Egypt's wheat reserves to cover eight months of domestic needs after local harvest supplied: Minister

Ahram Online , Doaa A.Moneim , Tuesday 8 Mar 2022

Egypt will have enough wheat reserves to cover eight months of the domestic market’s needs after the local harvest is delivered and the government will import wheat from alternative markets to deal with the current exceptional circumstances caused by the Russian invasion of Ukraine, said Minister of Finance Mohamed Maait.

 Finance minister

“We have to plant and produce all crops and products; we need to increase our productive capabilities in order to avoid relying on importing from external markets in the time being and, consequently, import inflation,” Maait stressed in a meeting with the heads of national media and press authorities and editors-in-chief of national and private newspapers and media outlets.

The attendees included Karam Gabr, the head of the Supreme Council for Media Regulation (SCMR); Abdel-Sadek El-Shorbagy, the head of the National Press Authority (NPA); and Diaa Rashwan, the head of the Journalists Syndicate and chairman of the State Information Service (SIS) attended the meeting.

Egypt imports 80 percent of its wheat needs from two main markets — 50 percent from Russia and 30 percent from Ukraine.

The Russian war in Ukraine threatens to disrupt the global wheat trade and push prices upwards, as the two countries are among the top wheat producers in the world.

The spike of wheat prices in international markets is expected to increase the cost of Egypt's imports of wheat - a strategic commodity for millions in the country - by around EGP 12 to 15 billion, Maait told Bloomberg Asharq on Sunday.

Egyptian farmers are set to raise their production of wheat by two million tonnes to 5.5 million tonnes this season to compensate for disruption in the global trade, according to Minister of Supply and Internal Trade Mohamed Moselhi.

The wheat harvest season in Egypt starts in mid-April.

"Egypt - as part of the world - is impacted by international crises.

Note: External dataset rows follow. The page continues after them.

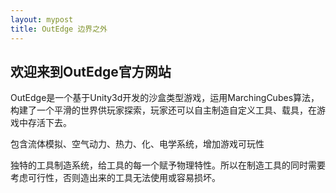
```yaml
---
layout: mypost
title: OutEdge 边界之外
---
```


## 欢迎来到OutEdge官方网站

OutEdge是一个基于Unity3d开发的沙盒类型游戏，运用MarchingCubes算法，构建了一个平滑的世界供玩家探索，玩家还可以自主制造自定义工具、载具，在游戏中存活下去。

包含流体模拟、空气动力、热力、化、电学系统，增加游戏可玩性

独特的工具制造系统，给工具的每一个赋予物理特性。所以在制造工具的同时需要考虑可行性，否则造出来的工具无法使用或容易损坏。

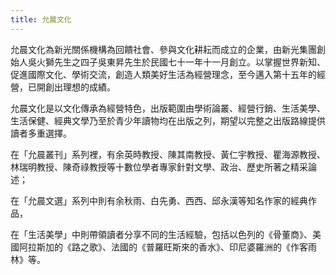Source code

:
 ```yaml
---
title: 允晨文化
---
```


允晨文化為新光關係機構為回饋社會、參與文化耕耘而成立的企業，由新光集團創始人吳火獅先生之四子吳東昇先生於民國七十一年十一月創立。以掌握世界新知、促進國際文化、學術交流，創造人類美好生活為經營理念，至今邁入第十五年的經營，已開創出理想的成績。

允晨文化是以文化傳承為經營特色，出版範圍由學術論叢、經營行銷、生活美學、生活保健、經典文學乃至於青少年讀物均在出版之列，期望以完整之出版路線提供讀者多重選擇。

在「允晨叢刊」系列裡，有余英時教授、陳其南教授、黃仁宇教授、瞿海源教授、林瑞明教授、陳奇祿教授等十數位學者專家針對文學、政治、歷史所著之精采論述；

在「允晨文選」系列中則有余秋雨、白先勇、西西、邱永漢等知名作家的經典作品，

在「生活美學」中則帶領讀者分享不同的生活經驗，包括以色列的《骨董商》、美國阿拉斯加的《路之歌》、法國的《普羅旺斯來的香水》、印尼婆羅洲的《作客雨林》等。
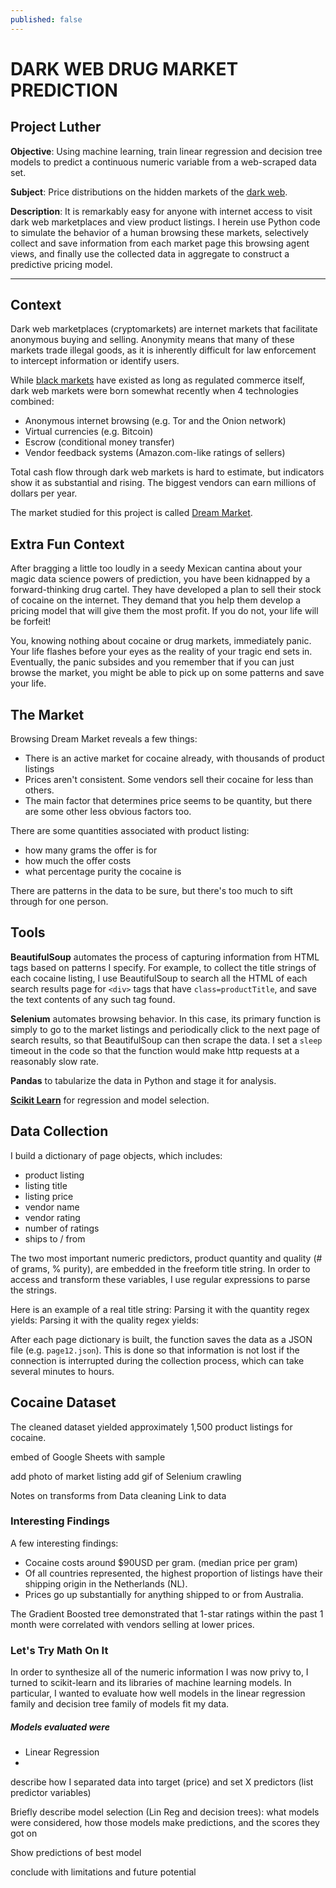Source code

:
 ```yaml
---
published: false
---
```

# DARK WEB DRUG MARKET PREDICTION

## Project Luther

**Objective**: Using machine learning, train linear regression and decision tree models to predict a continuous numeric variable from a web-scraped data set.

**Subject**: Price distributions on the hidden markets of the [dark web](https://en.wikipedia.org/wiki/Dark_web).

**Description**: It is remarkably easy for anyone with internet access to visit dark web marketplaces and view product listings. I herein use Python code to simulate the behavior of a human browsing these markets, selectively collect and save information from each market page this browsing agent views, and finally use the collected data in aggregate to construct a predictive pricing model. 

---
    
  
## Context
Dark web marketplaces (cryptomarkets) are internet markets that facilitate anonymous buying and selling. Anonymity means that many of these markets trade illegal goods, as it is inherently difficult for law enforcement to intercept information or identify users. 

While [black markets](https://en.wikipedia.org/wiki/Black_market) have existed as long as regulated commerce itself, dark web markets were born somewhat recently when 4 technologies combined:

* Anonymous internet browsing (e.g. Tor and the Onion network)
* Virtual currencies (e.g. Bitcoin)
* Escrow (conditional money transfer)
* Vendor feedback systems (Amazon.com-like ratings of sellers)

Total cash flow through dark web markets is hard to estimate, but indicators show it as substantial and rising. The biggest vendors can earn millions of dollars per year.

The market studied for this project is called [Dream Market](https://www.deepdotweb.com/marketplace-directory/listing/dream-market/).

## Extra Fun Context

After bragging a little too loudly in a seedy Mexican cantina about your magic data science powers of prediction, you have been kidnapped by a forward-thinking drug cartel. They have developed a plan to sell their stock of cocaine on the internet. They demand that you help them develop a pricing model that will give them the most profit. If you do not, your life will be forfeit!

You, knowing nothing about cocaine or drug markets, immediately panic. Your life flashes before your eyes as the reality of your tragic end sets in. Eventually, the panic subsides and you remember that if you can just browse the market, you might be able to pick up on some patterns and save your life.

## The Market

Browsing Dream Market reveals a few things:

* There is an active market for cocaine already, with thousands of product listings
* Prices aren't consistent. Some vendors sell their cocaine for less than others.
* The main factor that determines price seems to be quantity, but there are some other less obvious factors too.

There are some quantities associated with product listing:
* how many grams the offer is for
* how much the offer costs
* what percentage purity the cocaine is

There are patterns in the data to be sure, but there's too much to sift through for one person. 


## Tools

**BeautifulSoup** automates the process of capturing information from HTML tags based on patterns I specify. For example, to collect the title strings of each cocaine listing, I use BeautifulSoup to search all the HTML of each search results page for `<div>` tags that have `class=productTitle`, and save the text contents of any such tag found.

**Selenium** automates browsing behavior. In this case, its primary function is simply to go to the market listings and periodically click to the next page of search results, so that BeautifulSoup can then scrape the data. I set a `sleep` timeout in the code so that the function would make http requests at a reasonably slow rate.

**Pandas** to tabularize the data in Python and stage it for analysis.

[**Scikit Learn**](http://scikit-learn.org/stable/) for regression and model selection.


## Data Collection

I build a dictionary of page objects, which includes:
* product listing
 * listing title
 * listing price
 * vendor name
 * vendor rating
 * number of ratings
 * ships to / from

The two most important numeric predictors, product quantity and quality (# of grams, % purity), are embedded in the freeform title string. In order to access and transform these variables, I use regular expressions to parse the strings.

Here is an example of a real title string:
Parsing it with the quantity regex yields:
Parsing it with the quality regex yields: 

After each page dictionary is built, the function saves the data as a JSON file (e.g. `page12.json`). This is done so that information is not lost if the connection is interrupted during the collection process, which can take several minutes to hours.

## Cocaine Dataset

The cleaned dataset yielded approximately 1,500 product listings for cocaine. 

embed of Google Sheets with sample



add photo of market listing
add gif of Selenium crawling


Notes on transforms from Data cleaning
Link to data


### Interesting Findings

A few interesting findings:
* Cocaine costs around $90USD per gram. (median price per gram)
* Of all countries represented, the highest proportion of listings have their shipping origin in the Netherlands (NL).
* Prices go up substantially for anything shipped to or from Australia.


The Gradient Boosted tree demonstrated that 1-star ratings within the past 1 month were correlated with vendors selling at lower prices.

### Let's Try Math On It
In order to synthesize all of the numeric information I was now privy to, I turned to scikit-learn and its libraries of machine learning models. In particular, I wanted to evaluate how well models in the linear regression family and decision tree family of models fit my data.

##### Models evaluated were
* Linear Regression
* 

describe how I separated data into target (price) and set X predictors (list predictor variables)

Briefly describe model selection (Lin Reg and decision trees): what models were considered, how those models make predictions, and the scores they got on 

Show predictions of best model

conclude with limitations and future potential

But the Egyptian economy has become morecapable of flexibly dealing with internal and external shocks. And as we succeeded in controlling the impacts of the coronavirus pandemic on growing markets like ours, we can also overcome these new difficulties," Maait stressed to the attendees.

Maait also revealed that the government may resort to revising the targets of the upcoming FY2022/23 — which starts on 1 July — as a result of the repercussions of the war in Ukraine on the global and local economy.

Egypt is targeting a 5.7 percent GDP growth in FY2022/23 and six percent in FY2024/25, which would exceed the country’s pre-pandemic growth level of 5.6 percent FY2019/20.

Moreover, the government plans to increase the initial budget surplus to reach two percent, up from the 1.5 percent targeted in the current FY2021/22, and to reduce the overall budget deficit to 6.1 percent in FY2022/23 with the aim of decreasing the rate to 5.1 percent in FY2024/25.

Maait said that Egypt is expected to record a budget deficit of 6.7 percent in FY2021/22, adding that the government could revisit this target in light of the ongoing challenges.

Furthermore, the government is targeting lowering the gross debt to GDP ratio to below 90 percent in FY2022/23, and down to 82.5 percent by the end of FY2024/25, as well as lowering the debt service to less than 30 percent of the total budget expenditure in FY2022/23.

On wider social policy, Maait told the attendees “We continue to increase spending on health and education as the main pillar of human development.” 

"Egypt is keen to expand the application of the new Comprehensive Health Insurance system in the governorates to alleviate the financial burden of dealing with illness off citizens’ shoulders, the minister added.

“Our experience has succeeded in Port Said and Luxor and during the coming period, we are ready to extend the umbrella of the new system to Ismailia, Suez, and Aswan,” he affirmed.